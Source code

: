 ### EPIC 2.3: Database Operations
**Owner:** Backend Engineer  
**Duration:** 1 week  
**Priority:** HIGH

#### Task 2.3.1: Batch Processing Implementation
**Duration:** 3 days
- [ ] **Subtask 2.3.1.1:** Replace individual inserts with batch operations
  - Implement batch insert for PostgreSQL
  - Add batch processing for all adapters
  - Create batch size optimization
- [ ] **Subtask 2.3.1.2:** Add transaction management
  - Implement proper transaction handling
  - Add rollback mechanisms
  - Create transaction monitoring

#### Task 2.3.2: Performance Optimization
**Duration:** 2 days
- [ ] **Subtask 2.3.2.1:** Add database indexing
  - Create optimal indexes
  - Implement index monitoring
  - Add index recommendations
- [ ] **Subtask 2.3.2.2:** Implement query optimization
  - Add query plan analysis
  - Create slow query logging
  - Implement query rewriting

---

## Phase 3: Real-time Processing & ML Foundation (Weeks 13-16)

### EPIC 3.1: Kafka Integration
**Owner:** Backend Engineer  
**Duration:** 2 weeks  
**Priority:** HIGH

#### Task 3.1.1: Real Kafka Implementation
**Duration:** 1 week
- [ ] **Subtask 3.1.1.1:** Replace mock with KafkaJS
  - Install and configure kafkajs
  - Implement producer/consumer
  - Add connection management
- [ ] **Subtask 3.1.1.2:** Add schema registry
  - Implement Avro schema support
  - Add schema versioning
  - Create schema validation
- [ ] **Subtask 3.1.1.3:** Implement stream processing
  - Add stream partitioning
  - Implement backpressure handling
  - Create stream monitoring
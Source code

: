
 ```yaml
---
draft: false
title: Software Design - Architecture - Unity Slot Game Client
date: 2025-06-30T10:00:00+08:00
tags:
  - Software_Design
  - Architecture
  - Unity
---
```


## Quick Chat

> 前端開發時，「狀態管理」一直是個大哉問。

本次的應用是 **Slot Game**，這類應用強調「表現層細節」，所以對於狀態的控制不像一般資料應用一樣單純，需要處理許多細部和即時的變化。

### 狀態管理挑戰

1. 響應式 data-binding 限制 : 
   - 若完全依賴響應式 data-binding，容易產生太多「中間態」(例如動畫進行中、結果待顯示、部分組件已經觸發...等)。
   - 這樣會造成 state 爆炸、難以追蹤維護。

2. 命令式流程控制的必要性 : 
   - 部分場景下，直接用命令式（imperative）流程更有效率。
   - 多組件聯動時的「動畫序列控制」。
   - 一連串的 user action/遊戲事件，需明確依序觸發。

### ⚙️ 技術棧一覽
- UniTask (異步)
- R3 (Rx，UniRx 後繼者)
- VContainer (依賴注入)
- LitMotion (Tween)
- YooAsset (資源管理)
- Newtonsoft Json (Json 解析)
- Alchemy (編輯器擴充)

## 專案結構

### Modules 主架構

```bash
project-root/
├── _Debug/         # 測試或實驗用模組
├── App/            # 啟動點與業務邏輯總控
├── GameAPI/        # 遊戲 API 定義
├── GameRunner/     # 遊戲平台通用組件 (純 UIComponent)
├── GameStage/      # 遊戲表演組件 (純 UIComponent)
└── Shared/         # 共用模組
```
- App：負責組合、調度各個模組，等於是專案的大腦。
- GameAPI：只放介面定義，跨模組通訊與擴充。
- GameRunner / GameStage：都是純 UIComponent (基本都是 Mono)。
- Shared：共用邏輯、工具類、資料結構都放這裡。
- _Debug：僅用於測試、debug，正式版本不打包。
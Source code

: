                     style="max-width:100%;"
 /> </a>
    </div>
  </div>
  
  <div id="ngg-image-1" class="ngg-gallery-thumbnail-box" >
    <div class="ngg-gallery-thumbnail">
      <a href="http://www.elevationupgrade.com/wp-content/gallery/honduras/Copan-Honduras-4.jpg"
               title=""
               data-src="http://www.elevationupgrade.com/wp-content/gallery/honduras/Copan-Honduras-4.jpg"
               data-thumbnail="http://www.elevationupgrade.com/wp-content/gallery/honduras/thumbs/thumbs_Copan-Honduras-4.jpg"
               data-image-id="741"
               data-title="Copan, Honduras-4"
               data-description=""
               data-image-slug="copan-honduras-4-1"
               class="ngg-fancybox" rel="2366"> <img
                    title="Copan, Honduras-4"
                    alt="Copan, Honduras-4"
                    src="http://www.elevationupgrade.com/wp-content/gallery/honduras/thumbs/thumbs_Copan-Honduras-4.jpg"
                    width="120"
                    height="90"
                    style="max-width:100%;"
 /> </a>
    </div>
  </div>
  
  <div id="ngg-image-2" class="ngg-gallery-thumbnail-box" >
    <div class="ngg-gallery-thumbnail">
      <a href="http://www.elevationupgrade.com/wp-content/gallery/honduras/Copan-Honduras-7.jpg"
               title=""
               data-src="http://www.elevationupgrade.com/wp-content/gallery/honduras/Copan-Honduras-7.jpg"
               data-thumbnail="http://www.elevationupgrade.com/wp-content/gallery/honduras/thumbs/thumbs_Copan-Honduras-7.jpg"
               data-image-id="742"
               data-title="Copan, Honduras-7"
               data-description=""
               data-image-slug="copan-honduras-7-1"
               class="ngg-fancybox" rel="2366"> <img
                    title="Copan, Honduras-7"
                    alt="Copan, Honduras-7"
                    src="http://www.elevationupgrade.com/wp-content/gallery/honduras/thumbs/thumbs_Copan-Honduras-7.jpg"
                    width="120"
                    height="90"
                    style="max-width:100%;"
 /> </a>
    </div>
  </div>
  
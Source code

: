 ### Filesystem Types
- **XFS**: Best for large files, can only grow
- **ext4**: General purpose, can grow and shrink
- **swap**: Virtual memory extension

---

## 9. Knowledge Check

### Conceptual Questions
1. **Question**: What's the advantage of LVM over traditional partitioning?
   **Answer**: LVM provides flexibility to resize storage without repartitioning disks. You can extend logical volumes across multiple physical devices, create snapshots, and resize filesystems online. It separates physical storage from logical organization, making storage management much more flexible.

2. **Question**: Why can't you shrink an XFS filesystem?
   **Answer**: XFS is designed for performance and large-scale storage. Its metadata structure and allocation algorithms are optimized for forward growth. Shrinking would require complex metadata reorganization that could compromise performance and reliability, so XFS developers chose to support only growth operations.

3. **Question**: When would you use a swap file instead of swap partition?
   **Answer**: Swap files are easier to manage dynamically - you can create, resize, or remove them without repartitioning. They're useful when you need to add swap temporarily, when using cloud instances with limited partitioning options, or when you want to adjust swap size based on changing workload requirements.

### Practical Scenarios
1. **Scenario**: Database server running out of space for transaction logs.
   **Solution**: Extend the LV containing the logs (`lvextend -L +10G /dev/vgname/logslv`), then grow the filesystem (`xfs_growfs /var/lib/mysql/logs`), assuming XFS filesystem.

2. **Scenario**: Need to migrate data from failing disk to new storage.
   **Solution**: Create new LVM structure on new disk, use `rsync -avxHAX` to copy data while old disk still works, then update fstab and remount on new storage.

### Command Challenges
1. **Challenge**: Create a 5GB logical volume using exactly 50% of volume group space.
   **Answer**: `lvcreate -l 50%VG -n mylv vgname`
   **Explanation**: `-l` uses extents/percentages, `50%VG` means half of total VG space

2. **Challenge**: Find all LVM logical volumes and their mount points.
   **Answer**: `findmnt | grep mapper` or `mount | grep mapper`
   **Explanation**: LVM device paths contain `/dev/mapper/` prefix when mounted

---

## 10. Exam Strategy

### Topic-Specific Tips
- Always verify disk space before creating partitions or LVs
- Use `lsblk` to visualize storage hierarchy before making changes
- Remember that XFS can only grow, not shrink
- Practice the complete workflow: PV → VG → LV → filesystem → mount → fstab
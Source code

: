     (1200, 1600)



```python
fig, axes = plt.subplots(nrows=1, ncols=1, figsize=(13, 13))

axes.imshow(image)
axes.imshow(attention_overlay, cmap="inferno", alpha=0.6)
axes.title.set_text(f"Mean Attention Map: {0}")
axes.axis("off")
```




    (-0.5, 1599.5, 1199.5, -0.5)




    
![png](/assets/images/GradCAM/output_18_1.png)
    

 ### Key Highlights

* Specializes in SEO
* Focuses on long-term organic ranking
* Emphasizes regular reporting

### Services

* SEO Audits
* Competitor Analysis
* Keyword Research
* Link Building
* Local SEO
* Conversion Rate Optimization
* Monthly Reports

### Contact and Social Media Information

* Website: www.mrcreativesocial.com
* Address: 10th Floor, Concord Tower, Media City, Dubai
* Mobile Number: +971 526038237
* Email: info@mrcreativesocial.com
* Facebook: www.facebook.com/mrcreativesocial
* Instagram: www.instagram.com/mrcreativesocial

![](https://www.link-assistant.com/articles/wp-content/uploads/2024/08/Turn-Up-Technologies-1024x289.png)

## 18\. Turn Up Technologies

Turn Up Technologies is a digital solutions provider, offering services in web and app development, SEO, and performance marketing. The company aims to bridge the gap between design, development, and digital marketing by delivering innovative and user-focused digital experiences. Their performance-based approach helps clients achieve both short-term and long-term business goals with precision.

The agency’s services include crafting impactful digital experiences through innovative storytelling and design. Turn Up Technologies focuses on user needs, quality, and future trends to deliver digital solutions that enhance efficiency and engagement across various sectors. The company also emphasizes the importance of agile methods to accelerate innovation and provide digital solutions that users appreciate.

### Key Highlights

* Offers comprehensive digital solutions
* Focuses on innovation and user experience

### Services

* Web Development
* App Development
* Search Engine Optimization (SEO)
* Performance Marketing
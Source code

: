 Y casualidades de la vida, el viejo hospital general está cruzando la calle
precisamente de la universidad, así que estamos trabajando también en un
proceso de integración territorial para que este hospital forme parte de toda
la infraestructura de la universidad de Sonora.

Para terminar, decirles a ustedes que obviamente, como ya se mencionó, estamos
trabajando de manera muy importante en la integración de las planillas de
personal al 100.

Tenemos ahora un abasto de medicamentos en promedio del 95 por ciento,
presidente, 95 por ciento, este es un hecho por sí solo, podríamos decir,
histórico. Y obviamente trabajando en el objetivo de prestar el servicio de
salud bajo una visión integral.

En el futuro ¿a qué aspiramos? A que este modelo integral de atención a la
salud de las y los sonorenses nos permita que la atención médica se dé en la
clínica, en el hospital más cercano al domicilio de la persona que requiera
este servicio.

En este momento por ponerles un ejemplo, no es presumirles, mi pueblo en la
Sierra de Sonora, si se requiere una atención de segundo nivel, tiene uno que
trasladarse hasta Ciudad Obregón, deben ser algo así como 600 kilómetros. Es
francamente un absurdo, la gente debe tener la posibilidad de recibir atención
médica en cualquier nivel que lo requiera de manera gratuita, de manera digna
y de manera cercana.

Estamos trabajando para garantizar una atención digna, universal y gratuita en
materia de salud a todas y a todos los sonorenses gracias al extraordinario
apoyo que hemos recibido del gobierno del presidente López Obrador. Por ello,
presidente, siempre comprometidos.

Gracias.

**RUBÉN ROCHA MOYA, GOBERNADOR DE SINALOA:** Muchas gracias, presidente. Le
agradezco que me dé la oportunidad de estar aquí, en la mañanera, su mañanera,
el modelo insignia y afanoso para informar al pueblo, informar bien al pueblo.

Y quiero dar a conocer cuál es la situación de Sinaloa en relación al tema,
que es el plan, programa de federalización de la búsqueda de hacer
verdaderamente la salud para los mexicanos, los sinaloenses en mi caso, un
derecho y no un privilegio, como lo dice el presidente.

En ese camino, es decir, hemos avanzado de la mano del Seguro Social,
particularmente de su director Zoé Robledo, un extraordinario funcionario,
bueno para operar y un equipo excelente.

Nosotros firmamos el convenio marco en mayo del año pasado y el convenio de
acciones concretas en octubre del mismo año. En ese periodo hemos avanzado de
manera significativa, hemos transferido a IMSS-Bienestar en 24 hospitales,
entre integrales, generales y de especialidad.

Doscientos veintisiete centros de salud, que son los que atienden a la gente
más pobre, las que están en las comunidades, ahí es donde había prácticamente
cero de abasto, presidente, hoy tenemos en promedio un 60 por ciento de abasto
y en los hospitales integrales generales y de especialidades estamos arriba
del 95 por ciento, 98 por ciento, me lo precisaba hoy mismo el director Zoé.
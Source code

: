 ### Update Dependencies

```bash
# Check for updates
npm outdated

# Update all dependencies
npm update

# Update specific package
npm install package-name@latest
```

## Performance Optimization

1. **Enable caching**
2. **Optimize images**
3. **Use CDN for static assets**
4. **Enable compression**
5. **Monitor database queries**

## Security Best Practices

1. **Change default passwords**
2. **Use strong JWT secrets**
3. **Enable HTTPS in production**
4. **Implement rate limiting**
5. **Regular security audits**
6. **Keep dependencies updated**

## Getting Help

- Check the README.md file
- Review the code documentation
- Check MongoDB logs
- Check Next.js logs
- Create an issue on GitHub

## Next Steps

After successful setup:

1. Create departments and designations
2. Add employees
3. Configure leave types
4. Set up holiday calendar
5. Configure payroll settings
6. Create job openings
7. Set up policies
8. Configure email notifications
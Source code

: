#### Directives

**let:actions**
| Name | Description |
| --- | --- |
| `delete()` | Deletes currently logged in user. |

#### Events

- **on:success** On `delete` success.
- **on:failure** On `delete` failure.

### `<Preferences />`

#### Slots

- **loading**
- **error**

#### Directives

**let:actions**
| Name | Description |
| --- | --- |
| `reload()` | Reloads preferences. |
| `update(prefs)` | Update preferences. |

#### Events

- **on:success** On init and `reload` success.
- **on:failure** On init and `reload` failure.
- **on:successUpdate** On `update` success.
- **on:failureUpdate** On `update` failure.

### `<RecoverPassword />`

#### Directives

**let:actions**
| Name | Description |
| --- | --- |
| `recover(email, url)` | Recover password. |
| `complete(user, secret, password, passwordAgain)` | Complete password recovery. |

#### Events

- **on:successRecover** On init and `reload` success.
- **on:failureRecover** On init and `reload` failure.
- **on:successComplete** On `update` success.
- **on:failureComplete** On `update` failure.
+===+
(Task item):
Everything from the first line of the records above through the line containing "- Add batch processing for all adapters" should be restated word for word; leave out all other lines.

(Reply to the exercise):
Source code

: ### EPIC 2.3: Database Operations
**Owner:** Backend Engineer  
**Duration:** 1 week  
**Priority:** HIGH

#### Task 2.3.1: Batch Processing Implementation
**Duration:** 3 days
- [ ] **Subtask 2.3.1.1:** Replace individual inserts with batch operations
  - Implement batch insert for PostgreSQL
  - Add batch processing for all adapters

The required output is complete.